Tutto il dibattito è viziato però dall’influenza politica esorbitante della Silicon Valley, e dal suo status quasi intoccabile, soprattutto per i democratici. L’ex portavoce di Obama Jay Carney oggi lavora per Amazon. L’ex stratega elettorale del presidente, David Plouffe, è al soldo di Uber. Le loro difese della privacy suonano ipocrite, quando i Padroni della Rete violano e saccheggiano i nostri messaggi a fini di marketing. Un osservatore lontano, Rohan Gunaratna della Nanyang Technological University di Singapore, ha commentato che «in Asia se un governo fa una richiesta a un’azienda tecnologica, questa equivale a un ordine». In America è vero il contrario. Gunaratna descrivendo la prassi asiatica non si riferisce solo a un regime autoritario come la Cina, include democrazie come l’India e la Corea del Sud.

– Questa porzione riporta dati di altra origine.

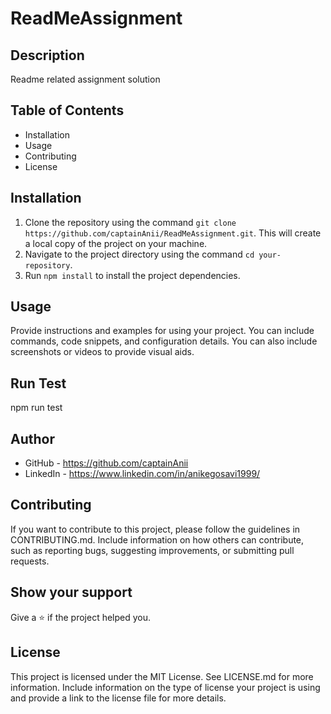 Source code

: # ReadMeAssignment
## Description
Readme related assignment solution

## Table of Contents

- Installation
- Usage
- Contributing
- License

## Installation

1. Clone the repository using the command `git clone https://github.com/captainAnii/ReadMeAssignment.git`. This will create a local copy of the project on your machine.
2. Navigate to the project directory using the command `cd your-repository`.
3. Run `npm install` to install the project dependencies.


## Usage

Provide instructions and examples for using your project. You can include commands, code snippets, and configuration details. You can also include screenshots or videos to provide visual aids.

## Run Test

npm run test

## Author

- GitHub - https://github.com/captainAnii
- LinkedIn - https://www.linkedin.com/in/anikegosavi1999/

## Contributing

If you want to contribute to this project, please follow the guidelines in CONTRIBUTING.md. Include information on how others can contribute, such as reporting bugs, suggesting improvements, or submitting pull requests.

## Show your support

Give a ⭐ if the project helped you.

## License

This project is licensed under the MIT License. See LICENSE.md for more information. Include information on the type of license your project is using and provide a link to the license file for more details.
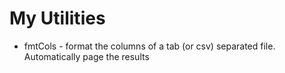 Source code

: My Utilities
==============

- fmtCols - format the columns of a tab (or csv) separated file.  Automatically page the results
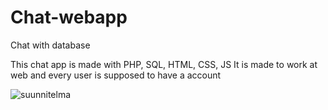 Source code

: # Chat-webapp
Chat with database

This chat app is made with PHP, SQL, HTML, CSS, JS
It is made to work at web and every user is supposed to have a account


![suunnitelma](https://user-images.githubusercontent.com/88773094/191231725-3e47a4f5-267c-4d77-ace1-16eeb0b5935b.png)
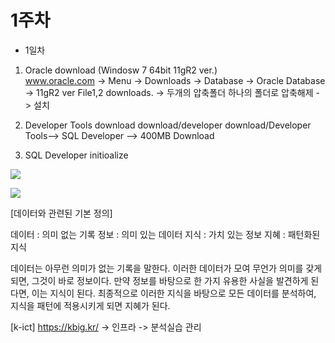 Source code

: # 1주차 

- 1일차 
1. Oracle download (Windosw 7 64bit 11gR2 ver.)\
www.oracle.com -> Menu -> Downloads -> Database -> Oracle Database -> 11gR2 ver File1,2 downloads. -> 두개의 압축폴더 하나의 폴더로 압축해제 -> 설치

2. Developer Tools download
download/developer download/Developer Tools--> SQL Developer --> 400MB Download

3. SQL Developer initioalize

![](https://raw.github.com/yoonkt200/DataScience/master/week1/week1_images/1.JPG)

![](https://raw.github.com/yoonkt200/DataScience/master/week1/week1_images/2.JPG)

[데이터와 관련된 기본 정의]

데이터 : 의미 없는 기록
정보 : 의미 있는 데이터
지식 : 가치 있는 정보
지혜 : 패턴화된 지식

데이터는 아무런 의미가 없는 기록을 말한다.
이러한 데이터가 모여 무언가 의미를 갖게 되면, 그것이 바로 정보이다.
만약 정보를 바탕으로 한 가지 유용한 사실을 발견하게 된다면, 이는 지식이 된다.
최종적으로 이러한 지식을 바탕으로 모든 데이터를 분석하여, 지식을 패턴에 적용시키게 되면 지혜가 된다.

[k-ict]
https://kbig.kr/ -> 인프라 -> 분석실습 관리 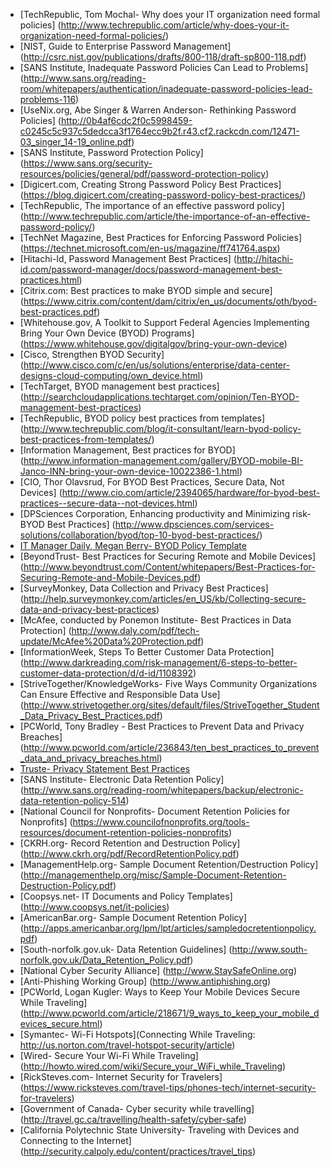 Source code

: - [TechRepublic, Tom Mochal- Why does your IT organization need formal policies] (http://www.techrepublic.com/article/why-does-your-it-organization-need-formal-policies/) 
- [NIST, Guide to Enterprise Password Management] (http://csrc.nist.gov/publications/drafts/800-118/draft-sp800-118.pdf)
- [SANS Institute, Inadequate Password Policies Can Lead to Problems] (http://www.sans.org/reading-room/whitepapers/authentication/inadequate-password-policies-lead-problems-116)
- [UseNix.org, Abe Singer & Warren Anderson- Rethinking Password Policies] (http://0b4af6cdc2f0c5998459-c0245c5c937c5dedcca3f1764ecc9b2f.r43.cf2.rackcdn.com/12471-03_singer_14-19_online.pdf)
- [SANS Institute, Password Protection Policy] (https://www.sans.org/security-resources/policies/general/pdf/password-protection-policy)
- [Digicert.com, Creating Strong Password Policy Best Practices] (https://blog.digicert.com/creating-password-policy-best-practices/)
- [TechRepublic, The importance of an effective password policy] (http://www.techrepublic.com/article/the-importance-of-an-effective-password-policy/)
- [TechNet Magazine, Best Practices for Enforcing Password Policies] (https://technet.microsoft.com/en-us/magazine/ff741764.aspx)
- [Hitachi-Id, Password Management Best Practices] (http://hitachi-id.com/password-manager/docs/password-management-best-practices.html)
- [Citrix.com: Best practices to make BYOD simple and secure] (https://www.citrix.com/content/dam/citrix/en_us/documents/oth/byod-best-practices.pdf)
- [Whitehouse.gov, A Toolkit to Support Federal Agencies Implementing Bring Your Own Device (BYOD) Programs] (https://www.whitehouse.gov/digitalgov/bring-your-own-device)
- [Cisco, Strengthen BYOD Security] (http://www.cisco.com/c/en/us/solutions/enterprise/data-center-designs-cloud-computing/own_device.html)
- [TechTarget, BYOD management best practices] (http://searchcloudapplications.techtarget.com/opinion/Ten-BYOD-management-best-practices)
- [TechRepublic, BYOD policy best practices from templates] (http://www.techrepublic.com/blog/it-consultant/learn-byod-policy-best-practices-from-templates/)
- [Information Management, Best practices for BYOD] (http://www.information-management.com/gallery/BYOD-mobile-BI-Janco-INN-bring-your-own-device-10022386-1.html)
- [CIO, Thor Olavsrud, For BYOD Best Practices, Secure Data, Not Devices] (http://www.cio.com/article/2394065/hardware/for-byod-best-practices--secure-data--not-devices.html)
- [DPSciences Corporation, Enhancing productivity and Minimizing risk- BYOD Best Practices] (http://www.dpsciences.com/services-solutions/collaboration/byod/top-10-byod-best-practices/)
- [IT Manager Daily, Megan Berry- BYOD Policy Template](http://www.itmanagerdaily.com/byod-policy-template/)
- [BeyondTrust- Best Practices for Securing Remote and Mobile Devices] (http://www.beyondtrust.com/Content/whitepapers/Best-Practices-for-Securing-Remote-and-Mobile-Devices.pdf)
- [SurveyMonkey, Data Collection and Privacy Best Practices] (http://help.surveymonkey.com/articles/en_US/kb/Collecting-secure-data-and-privacy-best-practices)
- [McAfee, conducted by Ponemon Institute- Best Practices in Data Protection] (http://www.daly.com/pdf/tech-update/McAfee%20Data%20Protection.pdf)
- [InformationWeek, Steps To Better Customer Data Protection] (http://www.darkreading.com/risk-management/6-steps-to-better-customer-data-protection/d/d-id/1108392)
- [StriveTogether/KnowledgeWorks- Five Ways Community Organizations Can Ensure Effective and Responsible Data Use] (http://www.strivetogether.org/sites/default/files/StriveTogether_Student_Data_Privacy_Best_Practices.pdf)
- [PCWorld, Tony Bradley - Best Practices to Prevent Data and Privacy Breaches] (http://www.pcworld.com/article/236843/ten_best_practices_to_prevent_data_and_privacy_breaches.html)
- [Truste- Privacy Statement Best Practices](https://www.truste.com/resources/privacy-best-practices/) 
- [SANS Institute- Electronic Data Retention Policy] (http://www.sans.org/reading-room/whitepapers/backup/electronic-data-retention-policy-514)
- [National Council for Nonprofits- Document Retention Policies for Nonprofits] (https://www.councilofnonprofits.org/tools-resources/document-retention-policies-nonprofits)
- [CKRH.org- Record Retention and Destruction Policy] (http://www.ckrh.org/pdf/RecordRetentionPolicy.pdf)
- [ManagementHelp.org- Sample Document Retention/Destruction Policy] (http://managementhelp.org/misc/Sample-Document-Retention-Destruction-Policy.pdf)
- [Coopsys.net- IT Documents and Policy Templates] (http://www.coopsys.net/it-policies)
- [AmericanBar.org- Sample Document Retention Policy] (http://apps.americanbar.org/lpm/lpt/articles/sampledocretentionpolicy.pdf)
- [South-norfolk.gov.uk- Data Retention Guidelines] (http://www.south-norfolk.gov.uk/Data_Retention_Policy.pdf)
- [National Cyber Security Alliance] (http://www.StaySafeOnline.org)
- [Anti-Phishing Working Group] (http://www.antiphishing.org)
- [PCWorld, Logan Kugler: Ways to Keep Your Mobile Devices Secure While Traveling] (http://www.pcworld.com/article/218671/9_ways_to_keep_your_mobile_devices_secure.html)
- [Symantec- Wi-Fi Hotspots](Connecting While Traveling: http://us.norton.com/travel-hotspot-security/article)
- [Wired- Secure Your Wi-Fi While Traveling] (http://howto.wired.com/wiki/Secure_your_WiFi_while_Traveling)
- [RickSteves.com- Internet Security for Travelers] (https://www.ricksteves.com/travel-tips/phones-tech/internet-security-for-travelers)
- [Government of Canada- Cyber security while travelling] (http://travel.gc.ca/travelling/health-safety/cyber-safe)
- [California Polytechnic State University- Traveling with Devices and Connecting to the Internet] (http://security.calpoly.edu/content/practices/travel_tips)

In America nessuno ha obiettato a “chiudere Internet” contro un altro nemico: la pedo-pornografia online, deballata quasi completamente. Quel precedente oggi ispira un’iniziativa di legge bipartisan. La firmano la senatrice democratica di San Francisco Dianne Feinstein, e il repubblicano Richard Burr. Il disegno di legge impone «l’obbligo per i social media e le aziende digitali di allertare le forze dell’ordine se hanno qualsiasi segnale di attività terroristica». La Feinstein precisa che «non si tratta di criminalizzare la libertà di parola, bensì di prendere atto che i terroristi usano i social media, e aggiornare il nostro arsenale di strumenti». È la stessa senatrice democratica, che conosce bene il problema, a citare il precedente: «Stiamo proponendo contro la propaganda jihadista dei mezzi già collaudati contro la pedo-pornografia. Qualcuno vuole spiegarci perché no?».